Une cérémonie sous le signe de l’émotion
À Paris, sous un ciel gris rappelant la tristesse de cette journée historique, une cérémonie poignante s’est tenue sur le pont Saint-Michel, lieu emblématique de la répression. Des membres de la communauté algérienne, des représentants de l'ambassade d’Algérie, des personnalités politiques françaises, dont la maire de Paris, Anne Hidalgo, se sont rassemblés pour rendre hommage aux victimes. La cérémonie a débuté par la récitation de la Fatiha, suivie d’une minute de silence et d’un dépôt de gerbes en mémoire des martyrs algériens.
Yasmina Bedar, cousine de la plus jeune victime de ce massacre, Fatima Bedar, a exprimé l'importance de préserver cette mémoire : «Ces commémorations jouent un rôle crucial dans la préservation de la mémoire collective et la reconnaissance des souffrances endurées par les victimes.» Elle a ajouté : «Il est essentiel que les générations futures se souviennent de cet événement tragique. Le massacre du 17 octobre 1961 doit être enseigné dans les écoles, car il constitue une part importante de l’histoire entre la France et l’Algérie.»

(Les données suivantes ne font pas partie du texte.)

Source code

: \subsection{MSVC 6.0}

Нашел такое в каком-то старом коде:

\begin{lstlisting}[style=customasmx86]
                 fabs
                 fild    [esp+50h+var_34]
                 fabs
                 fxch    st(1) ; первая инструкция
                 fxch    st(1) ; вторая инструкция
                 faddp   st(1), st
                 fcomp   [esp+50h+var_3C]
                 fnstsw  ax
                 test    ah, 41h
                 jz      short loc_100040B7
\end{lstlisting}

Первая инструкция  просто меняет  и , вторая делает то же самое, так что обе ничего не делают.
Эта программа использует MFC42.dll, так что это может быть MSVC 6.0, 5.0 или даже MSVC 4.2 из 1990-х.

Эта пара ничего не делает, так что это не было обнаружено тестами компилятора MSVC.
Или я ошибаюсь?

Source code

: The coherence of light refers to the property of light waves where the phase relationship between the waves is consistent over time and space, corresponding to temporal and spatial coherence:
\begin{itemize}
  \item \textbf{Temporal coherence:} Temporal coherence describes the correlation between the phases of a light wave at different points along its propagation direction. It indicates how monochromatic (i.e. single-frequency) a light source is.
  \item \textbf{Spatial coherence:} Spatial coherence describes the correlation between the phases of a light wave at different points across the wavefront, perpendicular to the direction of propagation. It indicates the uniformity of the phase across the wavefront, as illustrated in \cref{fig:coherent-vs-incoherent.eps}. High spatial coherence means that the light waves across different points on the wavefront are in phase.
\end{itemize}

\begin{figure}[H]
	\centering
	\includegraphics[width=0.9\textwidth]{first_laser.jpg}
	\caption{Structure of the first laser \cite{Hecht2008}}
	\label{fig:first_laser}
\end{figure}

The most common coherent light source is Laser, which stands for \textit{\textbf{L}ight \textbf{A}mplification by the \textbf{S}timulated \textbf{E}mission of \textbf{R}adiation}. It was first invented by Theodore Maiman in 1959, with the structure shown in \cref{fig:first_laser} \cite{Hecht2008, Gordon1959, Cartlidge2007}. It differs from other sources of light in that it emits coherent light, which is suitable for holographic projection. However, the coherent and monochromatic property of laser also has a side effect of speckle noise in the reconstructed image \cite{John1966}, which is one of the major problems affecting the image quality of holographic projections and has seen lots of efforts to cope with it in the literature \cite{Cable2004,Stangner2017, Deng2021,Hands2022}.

Sur le pont du canal à la gare de Saint-Denis, les participants ont lancé des œillets rouges dans la Seine, un geste symbolique en hommage aux victimes noyées par la police. Malgré les décennies écoulées, la douleur reste palpable chez les familles des victimes et les membres de la diaspora algérienne, pour qui cet événement demeure une blessure ouverte.
F. I.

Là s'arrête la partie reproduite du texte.